Mayor Eric Adams said a “malfunction” was the reason that at least one camera at the station failed to capture anything. M.T.A. officials claimed that no more than 1 percent of the subway system’s cameras are out of service at any given time.
One senior law enforcement official said that it appeared none of the station’s cameras were in full operation at the time of the shooting. It is unclear exactly how many cameras were at the station. The official requested anonymity because it is an ongoing case.
Cameras are checked “regularly,” Tim Minton, an M.T.A. spokesman, said. He could not say how often. When the agency announced in September that it had finished installing security cameras in every one of the city’s 472 subway stations, officials touted them as a safety benefit. The M.T.A. has nearly 10,000 cameras in its system, Janno Lieber, chief executive officer of the agency, said.
But problems with the cameras date back years. In 2010, M.T.A. officials said nearly half of the system’s cameras at the time did not work, either because of software or construction problems. And in 2018, an audit by the state comptroller’s office found routine problems with camera maintenance in the subway system. For instance, auditors reviewed all 223 cameras at 10 subway stations between January 2014 through September 2016 and found that about 31 percent of 4,219 planned checks weren’t done.
The audit also found that 26 percent of 9,223 calls to the M.T.A. ‘s Electronic Maintenance Division for problems with cameras and recording devices during the same period took longer than a three-day target to be addressed. A follow-up report in 2019 concluded that the agency had “made progress” by following some of the audit’s recommendations.

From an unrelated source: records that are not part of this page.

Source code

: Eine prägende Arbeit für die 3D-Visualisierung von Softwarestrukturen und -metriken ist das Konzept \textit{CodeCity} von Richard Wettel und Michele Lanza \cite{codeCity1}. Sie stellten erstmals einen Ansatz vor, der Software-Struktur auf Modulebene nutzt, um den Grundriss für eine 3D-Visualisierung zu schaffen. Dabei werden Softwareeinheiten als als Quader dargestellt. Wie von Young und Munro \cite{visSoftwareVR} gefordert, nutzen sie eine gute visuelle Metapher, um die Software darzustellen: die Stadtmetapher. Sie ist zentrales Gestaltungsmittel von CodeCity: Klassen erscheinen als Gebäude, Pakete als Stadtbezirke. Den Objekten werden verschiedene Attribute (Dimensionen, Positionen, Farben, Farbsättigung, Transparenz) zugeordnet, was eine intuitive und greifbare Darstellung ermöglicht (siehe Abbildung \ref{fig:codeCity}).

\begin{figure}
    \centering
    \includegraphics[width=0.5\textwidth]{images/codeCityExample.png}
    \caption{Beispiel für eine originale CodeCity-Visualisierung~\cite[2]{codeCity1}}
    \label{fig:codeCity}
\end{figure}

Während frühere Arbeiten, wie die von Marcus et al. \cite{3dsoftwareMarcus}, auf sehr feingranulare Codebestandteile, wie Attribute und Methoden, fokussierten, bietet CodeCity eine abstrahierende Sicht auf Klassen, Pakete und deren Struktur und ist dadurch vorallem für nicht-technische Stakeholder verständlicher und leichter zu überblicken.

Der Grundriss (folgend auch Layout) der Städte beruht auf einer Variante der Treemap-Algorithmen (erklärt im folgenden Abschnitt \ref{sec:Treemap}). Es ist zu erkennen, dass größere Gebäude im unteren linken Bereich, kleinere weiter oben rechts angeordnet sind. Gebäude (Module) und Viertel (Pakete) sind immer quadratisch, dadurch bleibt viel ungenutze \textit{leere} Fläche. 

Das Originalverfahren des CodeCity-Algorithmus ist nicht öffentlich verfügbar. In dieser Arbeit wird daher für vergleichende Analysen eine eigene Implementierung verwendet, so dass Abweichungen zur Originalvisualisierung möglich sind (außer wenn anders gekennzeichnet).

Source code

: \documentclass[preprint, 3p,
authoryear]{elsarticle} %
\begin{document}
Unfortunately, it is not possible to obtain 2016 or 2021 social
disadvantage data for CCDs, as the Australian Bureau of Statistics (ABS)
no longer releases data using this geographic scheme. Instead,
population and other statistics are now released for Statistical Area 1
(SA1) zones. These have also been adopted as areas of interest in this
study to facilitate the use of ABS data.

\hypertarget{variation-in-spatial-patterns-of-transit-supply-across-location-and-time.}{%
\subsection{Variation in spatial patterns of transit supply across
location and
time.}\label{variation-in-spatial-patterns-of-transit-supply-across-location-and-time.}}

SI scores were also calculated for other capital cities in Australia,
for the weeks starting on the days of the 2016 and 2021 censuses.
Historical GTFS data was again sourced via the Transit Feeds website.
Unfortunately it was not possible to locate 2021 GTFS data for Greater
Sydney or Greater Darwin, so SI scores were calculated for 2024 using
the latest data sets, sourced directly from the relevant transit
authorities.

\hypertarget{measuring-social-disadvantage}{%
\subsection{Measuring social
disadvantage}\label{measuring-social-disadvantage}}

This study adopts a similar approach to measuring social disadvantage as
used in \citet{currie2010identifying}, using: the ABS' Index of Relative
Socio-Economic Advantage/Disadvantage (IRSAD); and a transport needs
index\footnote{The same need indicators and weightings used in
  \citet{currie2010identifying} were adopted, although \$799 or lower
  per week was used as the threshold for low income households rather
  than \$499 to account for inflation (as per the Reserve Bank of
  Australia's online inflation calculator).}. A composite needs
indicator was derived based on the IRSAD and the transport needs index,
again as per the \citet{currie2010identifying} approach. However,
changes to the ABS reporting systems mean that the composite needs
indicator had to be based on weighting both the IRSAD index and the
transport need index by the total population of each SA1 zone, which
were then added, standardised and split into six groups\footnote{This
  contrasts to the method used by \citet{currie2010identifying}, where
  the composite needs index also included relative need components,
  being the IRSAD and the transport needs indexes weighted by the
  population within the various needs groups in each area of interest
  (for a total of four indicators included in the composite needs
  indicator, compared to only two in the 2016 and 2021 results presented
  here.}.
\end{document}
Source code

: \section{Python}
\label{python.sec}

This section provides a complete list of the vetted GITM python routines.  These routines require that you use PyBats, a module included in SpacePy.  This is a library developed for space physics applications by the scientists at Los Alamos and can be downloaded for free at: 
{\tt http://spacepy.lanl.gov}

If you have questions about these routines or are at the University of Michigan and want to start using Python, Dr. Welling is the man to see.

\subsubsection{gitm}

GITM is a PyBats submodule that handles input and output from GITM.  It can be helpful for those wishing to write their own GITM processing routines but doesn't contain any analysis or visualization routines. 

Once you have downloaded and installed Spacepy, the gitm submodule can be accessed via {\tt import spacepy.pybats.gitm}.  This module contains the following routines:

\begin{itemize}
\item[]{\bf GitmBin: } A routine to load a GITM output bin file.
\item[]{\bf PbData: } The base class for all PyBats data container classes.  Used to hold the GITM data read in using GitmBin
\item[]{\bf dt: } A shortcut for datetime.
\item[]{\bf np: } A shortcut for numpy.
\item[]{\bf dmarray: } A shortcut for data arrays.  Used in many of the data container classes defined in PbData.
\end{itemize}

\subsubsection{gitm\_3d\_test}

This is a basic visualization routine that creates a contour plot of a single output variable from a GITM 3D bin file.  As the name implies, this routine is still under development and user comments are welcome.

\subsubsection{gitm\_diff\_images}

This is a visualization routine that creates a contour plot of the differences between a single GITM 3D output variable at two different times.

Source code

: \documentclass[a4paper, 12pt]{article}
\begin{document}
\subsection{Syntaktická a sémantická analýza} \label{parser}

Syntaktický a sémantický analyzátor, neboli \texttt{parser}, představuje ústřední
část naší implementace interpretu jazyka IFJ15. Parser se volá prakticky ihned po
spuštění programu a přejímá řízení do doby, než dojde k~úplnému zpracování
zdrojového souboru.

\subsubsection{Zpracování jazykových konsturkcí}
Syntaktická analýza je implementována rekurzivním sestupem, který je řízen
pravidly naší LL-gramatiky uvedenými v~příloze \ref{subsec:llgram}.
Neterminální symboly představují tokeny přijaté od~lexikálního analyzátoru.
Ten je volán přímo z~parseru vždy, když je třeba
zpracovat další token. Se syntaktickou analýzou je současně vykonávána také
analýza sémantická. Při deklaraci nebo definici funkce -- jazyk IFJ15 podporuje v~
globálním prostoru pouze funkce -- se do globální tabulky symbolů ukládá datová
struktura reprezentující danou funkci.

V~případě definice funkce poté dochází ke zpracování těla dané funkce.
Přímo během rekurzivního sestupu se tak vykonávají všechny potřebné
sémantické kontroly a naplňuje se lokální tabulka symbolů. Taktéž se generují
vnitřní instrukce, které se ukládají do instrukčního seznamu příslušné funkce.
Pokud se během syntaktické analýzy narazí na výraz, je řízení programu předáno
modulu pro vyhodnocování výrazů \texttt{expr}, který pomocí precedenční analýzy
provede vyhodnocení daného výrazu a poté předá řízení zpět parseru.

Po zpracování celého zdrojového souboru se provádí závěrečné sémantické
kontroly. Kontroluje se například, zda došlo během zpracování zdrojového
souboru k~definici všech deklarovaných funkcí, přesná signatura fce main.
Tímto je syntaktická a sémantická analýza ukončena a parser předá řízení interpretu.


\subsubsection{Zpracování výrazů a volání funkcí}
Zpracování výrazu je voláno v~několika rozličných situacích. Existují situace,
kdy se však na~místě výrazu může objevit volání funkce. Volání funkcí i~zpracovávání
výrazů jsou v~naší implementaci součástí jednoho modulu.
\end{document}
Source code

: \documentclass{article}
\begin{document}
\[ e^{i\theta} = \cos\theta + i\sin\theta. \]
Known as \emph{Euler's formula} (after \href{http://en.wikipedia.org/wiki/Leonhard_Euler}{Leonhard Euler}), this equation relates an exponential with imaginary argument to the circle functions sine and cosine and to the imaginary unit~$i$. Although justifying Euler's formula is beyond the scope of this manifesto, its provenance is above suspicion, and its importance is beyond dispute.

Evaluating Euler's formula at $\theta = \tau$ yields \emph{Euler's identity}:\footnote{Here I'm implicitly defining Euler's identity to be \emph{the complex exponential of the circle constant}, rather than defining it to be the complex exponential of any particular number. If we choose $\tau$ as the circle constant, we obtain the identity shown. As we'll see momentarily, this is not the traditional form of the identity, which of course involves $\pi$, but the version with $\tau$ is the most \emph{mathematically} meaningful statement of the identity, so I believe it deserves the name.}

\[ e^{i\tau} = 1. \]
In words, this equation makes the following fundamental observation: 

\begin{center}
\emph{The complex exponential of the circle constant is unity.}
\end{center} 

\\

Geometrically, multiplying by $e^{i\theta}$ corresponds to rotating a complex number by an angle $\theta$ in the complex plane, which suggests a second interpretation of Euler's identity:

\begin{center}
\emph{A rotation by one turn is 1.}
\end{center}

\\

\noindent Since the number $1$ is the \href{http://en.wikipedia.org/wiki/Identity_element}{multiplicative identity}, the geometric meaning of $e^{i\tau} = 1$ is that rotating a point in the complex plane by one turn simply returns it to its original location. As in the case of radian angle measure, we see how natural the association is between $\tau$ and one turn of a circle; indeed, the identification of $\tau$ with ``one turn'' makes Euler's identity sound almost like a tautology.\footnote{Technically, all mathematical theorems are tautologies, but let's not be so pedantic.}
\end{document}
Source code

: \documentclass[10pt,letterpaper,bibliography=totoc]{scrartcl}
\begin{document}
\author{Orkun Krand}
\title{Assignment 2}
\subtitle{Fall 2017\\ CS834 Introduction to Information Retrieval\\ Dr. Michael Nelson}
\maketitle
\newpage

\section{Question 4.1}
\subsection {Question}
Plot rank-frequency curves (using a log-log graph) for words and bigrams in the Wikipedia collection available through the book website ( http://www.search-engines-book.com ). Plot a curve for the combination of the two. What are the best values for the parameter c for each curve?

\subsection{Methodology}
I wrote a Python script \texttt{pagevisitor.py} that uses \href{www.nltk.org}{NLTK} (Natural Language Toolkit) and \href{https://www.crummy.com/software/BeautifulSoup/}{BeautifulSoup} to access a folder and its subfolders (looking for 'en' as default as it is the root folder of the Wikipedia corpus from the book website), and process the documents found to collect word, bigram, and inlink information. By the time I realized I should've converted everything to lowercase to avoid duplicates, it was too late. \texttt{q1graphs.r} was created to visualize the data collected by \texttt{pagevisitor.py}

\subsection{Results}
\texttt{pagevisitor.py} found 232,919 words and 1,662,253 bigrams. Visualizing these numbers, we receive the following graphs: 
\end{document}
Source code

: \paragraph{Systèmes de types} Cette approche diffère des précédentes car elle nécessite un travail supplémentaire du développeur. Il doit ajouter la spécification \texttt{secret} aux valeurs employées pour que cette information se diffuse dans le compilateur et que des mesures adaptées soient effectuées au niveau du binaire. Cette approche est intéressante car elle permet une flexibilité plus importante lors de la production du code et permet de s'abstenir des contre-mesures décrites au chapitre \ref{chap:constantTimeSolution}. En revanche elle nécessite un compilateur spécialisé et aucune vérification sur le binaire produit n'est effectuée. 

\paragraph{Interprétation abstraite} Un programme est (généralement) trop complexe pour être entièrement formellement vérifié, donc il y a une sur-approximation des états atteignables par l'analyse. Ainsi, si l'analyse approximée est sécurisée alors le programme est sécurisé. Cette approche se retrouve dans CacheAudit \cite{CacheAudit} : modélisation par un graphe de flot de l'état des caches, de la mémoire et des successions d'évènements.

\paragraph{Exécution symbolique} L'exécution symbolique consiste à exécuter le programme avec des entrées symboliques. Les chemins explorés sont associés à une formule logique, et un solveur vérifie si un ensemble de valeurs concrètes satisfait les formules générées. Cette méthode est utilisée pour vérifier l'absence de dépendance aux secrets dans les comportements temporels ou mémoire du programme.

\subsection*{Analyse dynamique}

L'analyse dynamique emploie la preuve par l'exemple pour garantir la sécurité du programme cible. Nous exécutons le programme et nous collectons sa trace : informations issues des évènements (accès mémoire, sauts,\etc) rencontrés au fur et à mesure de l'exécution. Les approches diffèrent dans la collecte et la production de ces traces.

“If you are a criminal who preys on those who use our system, you will have your image captured and be put on the express track to justice,” the agency’s chief safety and security officer, Patrick Warren, said in September.
Surveillance of New Yorkers has drawn criticism from civil liberties advocates who have said that security cameras do not necessarily prevent crime. They have also criticized the N.Y.P.D.’s use of them to monitor homeless people at subway stations and warned against potentially discriminatory use of their footage.